As part of the implementation series of [Joseph Lim's group at USC](http://csail.mit.edu/~lim), our motivation is to accelerate (or sometimes delay) research in the AI community by promoting open-source projects. To this end, we implement state-of-the-art research papers, and publicly share them with concise reports. Please visit our [group github site](https://github.com/gitlimlab) for other projects.

This project is implemented by [Youngwoon Lee](https://github.com/youngwoon) and the codes have been reviewed by [Yuan-Hong Liao](https://github.com/andrewliao11) before being published.

## Description

This repo is a [Tensorflow](https://www.tensorflow.org/) implementation of BicycleGAN on Pix2Pix datasets: [Toward Multimodal Image-to-Image Translation](http://papers.nips.cc/paper/6650-toward-multimodal-image-to-image-translation).

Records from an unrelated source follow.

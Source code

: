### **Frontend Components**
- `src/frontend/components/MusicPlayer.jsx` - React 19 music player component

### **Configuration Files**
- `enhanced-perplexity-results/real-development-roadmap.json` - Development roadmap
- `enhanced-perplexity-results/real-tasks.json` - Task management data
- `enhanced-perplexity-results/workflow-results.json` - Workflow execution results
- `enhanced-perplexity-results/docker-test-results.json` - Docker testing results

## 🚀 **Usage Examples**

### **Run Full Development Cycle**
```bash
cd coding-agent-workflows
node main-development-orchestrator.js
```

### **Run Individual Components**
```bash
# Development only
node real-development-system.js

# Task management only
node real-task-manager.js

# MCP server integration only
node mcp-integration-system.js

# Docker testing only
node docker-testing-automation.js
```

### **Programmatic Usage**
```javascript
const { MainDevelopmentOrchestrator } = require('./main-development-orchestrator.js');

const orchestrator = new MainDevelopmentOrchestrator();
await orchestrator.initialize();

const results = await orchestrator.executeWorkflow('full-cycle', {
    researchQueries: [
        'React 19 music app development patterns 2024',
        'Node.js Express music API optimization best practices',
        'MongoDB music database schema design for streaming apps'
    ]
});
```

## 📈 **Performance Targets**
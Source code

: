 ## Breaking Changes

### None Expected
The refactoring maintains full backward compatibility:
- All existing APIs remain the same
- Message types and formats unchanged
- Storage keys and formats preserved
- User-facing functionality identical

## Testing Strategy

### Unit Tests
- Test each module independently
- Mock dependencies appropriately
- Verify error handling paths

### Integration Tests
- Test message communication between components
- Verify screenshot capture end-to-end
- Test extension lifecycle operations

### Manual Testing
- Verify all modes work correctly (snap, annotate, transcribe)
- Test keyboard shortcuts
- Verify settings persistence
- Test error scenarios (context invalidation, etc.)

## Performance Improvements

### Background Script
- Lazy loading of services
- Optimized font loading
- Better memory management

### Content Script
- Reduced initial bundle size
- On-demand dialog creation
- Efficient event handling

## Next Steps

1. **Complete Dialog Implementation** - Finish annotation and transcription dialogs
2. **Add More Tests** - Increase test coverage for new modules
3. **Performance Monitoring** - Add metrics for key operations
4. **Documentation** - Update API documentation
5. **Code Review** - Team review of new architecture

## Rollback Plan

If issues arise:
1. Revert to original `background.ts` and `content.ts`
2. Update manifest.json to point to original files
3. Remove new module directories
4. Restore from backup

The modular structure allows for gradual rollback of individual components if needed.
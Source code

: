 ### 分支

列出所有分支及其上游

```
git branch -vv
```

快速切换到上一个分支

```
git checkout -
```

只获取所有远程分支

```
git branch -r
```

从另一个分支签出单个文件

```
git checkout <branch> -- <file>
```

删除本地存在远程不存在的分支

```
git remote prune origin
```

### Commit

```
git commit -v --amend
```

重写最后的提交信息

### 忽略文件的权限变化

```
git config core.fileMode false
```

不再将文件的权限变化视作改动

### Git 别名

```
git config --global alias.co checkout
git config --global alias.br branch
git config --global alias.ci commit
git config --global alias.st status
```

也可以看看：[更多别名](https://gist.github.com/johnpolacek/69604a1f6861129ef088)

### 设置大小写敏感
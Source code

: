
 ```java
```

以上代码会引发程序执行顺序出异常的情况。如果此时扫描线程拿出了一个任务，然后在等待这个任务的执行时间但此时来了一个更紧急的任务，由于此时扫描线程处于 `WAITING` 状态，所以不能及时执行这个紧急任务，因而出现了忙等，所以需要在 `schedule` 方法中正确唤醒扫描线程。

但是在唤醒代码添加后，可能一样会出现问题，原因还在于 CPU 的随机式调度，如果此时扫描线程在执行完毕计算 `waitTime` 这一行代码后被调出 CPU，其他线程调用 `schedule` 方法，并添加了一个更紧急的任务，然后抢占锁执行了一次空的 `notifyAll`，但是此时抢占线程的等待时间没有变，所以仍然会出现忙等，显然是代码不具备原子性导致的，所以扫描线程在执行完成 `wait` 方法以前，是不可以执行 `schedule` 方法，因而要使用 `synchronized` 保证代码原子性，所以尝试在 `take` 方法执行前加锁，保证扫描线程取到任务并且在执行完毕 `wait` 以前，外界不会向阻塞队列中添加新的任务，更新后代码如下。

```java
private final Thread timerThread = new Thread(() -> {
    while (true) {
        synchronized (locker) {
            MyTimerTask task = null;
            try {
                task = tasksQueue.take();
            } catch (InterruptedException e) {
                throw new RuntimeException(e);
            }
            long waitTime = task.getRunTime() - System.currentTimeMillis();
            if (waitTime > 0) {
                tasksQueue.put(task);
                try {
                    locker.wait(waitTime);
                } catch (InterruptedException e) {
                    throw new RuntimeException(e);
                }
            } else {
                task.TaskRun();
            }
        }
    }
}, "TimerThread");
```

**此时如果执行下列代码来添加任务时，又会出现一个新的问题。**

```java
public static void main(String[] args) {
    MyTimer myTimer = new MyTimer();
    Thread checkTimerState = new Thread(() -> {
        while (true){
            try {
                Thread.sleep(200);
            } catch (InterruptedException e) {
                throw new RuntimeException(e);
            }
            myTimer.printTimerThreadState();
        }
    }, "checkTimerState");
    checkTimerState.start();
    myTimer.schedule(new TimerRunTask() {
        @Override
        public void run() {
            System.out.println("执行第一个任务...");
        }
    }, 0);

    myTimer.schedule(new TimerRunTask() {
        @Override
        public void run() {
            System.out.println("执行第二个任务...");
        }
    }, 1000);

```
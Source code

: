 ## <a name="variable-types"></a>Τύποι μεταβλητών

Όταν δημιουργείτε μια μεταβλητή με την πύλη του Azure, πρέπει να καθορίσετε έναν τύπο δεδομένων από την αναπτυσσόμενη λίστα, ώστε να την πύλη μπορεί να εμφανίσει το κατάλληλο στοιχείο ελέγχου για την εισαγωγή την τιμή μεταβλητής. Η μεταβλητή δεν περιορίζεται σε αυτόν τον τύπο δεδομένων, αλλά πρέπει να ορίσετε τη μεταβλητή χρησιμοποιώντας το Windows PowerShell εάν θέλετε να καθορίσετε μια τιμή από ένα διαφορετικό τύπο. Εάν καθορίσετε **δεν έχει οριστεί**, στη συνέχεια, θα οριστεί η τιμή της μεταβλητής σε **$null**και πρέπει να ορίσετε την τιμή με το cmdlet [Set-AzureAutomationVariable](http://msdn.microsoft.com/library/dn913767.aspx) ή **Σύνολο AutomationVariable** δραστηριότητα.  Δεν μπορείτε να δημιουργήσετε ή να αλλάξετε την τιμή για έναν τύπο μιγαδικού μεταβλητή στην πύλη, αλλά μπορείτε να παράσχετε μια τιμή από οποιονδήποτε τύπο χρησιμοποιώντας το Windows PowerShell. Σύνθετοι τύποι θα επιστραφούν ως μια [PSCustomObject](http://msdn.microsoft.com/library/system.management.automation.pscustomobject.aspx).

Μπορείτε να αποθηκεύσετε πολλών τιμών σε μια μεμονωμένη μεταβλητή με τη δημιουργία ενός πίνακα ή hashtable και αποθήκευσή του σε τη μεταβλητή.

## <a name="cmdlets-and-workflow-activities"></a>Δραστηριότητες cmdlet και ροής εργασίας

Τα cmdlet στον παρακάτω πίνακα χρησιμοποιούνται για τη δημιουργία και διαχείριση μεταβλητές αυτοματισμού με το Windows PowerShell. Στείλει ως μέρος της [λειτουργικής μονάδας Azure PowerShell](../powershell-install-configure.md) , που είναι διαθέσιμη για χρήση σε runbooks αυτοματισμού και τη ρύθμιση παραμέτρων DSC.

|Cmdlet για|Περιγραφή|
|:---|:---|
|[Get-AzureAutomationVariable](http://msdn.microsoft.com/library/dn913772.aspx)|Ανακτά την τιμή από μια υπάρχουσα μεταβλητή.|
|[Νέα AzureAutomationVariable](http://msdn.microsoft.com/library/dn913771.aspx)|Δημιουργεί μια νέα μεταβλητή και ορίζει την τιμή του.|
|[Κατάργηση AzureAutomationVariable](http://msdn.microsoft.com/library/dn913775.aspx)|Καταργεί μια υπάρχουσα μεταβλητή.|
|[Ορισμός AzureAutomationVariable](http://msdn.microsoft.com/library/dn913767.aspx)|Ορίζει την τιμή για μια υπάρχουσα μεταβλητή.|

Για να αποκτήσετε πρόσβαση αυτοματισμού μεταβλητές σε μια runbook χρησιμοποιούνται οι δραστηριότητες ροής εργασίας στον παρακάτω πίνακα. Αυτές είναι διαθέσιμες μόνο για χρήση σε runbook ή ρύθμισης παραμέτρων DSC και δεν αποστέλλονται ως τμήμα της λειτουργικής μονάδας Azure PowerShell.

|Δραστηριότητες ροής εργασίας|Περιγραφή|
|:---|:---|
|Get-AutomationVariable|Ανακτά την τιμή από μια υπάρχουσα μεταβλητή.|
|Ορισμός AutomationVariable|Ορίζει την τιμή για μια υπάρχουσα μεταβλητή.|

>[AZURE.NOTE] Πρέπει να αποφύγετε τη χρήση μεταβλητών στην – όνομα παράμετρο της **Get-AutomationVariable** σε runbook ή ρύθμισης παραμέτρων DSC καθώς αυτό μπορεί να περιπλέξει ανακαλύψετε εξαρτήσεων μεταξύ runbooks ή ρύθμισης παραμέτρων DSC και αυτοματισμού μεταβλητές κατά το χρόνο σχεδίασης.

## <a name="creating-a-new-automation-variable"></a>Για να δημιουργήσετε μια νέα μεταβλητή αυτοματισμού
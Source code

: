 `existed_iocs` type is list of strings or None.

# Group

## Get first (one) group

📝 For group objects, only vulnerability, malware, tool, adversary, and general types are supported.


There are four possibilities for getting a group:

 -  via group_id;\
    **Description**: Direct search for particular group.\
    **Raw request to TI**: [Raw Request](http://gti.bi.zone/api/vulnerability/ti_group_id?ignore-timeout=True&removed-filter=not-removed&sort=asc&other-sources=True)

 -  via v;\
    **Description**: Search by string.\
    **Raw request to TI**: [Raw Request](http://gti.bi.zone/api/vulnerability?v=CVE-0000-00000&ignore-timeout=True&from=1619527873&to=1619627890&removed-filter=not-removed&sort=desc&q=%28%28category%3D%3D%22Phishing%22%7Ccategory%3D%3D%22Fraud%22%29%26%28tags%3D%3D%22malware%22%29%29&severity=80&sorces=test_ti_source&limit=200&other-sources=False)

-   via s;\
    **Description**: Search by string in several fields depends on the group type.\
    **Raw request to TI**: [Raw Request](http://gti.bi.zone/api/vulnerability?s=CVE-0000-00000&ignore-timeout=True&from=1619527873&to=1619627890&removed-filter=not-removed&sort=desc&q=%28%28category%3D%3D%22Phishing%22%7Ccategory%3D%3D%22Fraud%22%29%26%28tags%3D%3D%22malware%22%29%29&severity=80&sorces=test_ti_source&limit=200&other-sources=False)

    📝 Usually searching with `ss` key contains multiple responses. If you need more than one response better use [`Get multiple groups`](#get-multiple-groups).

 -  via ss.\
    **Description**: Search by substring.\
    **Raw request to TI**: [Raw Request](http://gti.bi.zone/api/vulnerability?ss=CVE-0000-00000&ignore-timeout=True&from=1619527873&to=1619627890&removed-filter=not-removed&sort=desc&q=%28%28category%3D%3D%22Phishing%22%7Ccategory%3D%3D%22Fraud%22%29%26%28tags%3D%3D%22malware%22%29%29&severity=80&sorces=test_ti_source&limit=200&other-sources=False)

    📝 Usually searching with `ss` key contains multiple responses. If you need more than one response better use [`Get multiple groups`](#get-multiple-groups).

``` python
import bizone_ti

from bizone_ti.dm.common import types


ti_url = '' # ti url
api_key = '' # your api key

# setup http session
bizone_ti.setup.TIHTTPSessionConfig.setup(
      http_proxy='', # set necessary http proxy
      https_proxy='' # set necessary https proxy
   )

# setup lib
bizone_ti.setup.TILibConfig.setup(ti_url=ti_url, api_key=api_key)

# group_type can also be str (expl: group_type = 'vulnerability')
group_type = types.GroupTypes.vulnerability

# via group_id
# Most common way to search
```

This paper presents a framework addressing the **image-to-image translation** task, where we are interested in converting an image from one domain (e.g., sketch) to another domain (e.g., image). While the previous method (pix2pix) cannot generate diverse output, this paper proposes a method that one image (e.g., a sketch of shoes) can be transformed into a set of images (e.g., shoes with different colors/textures).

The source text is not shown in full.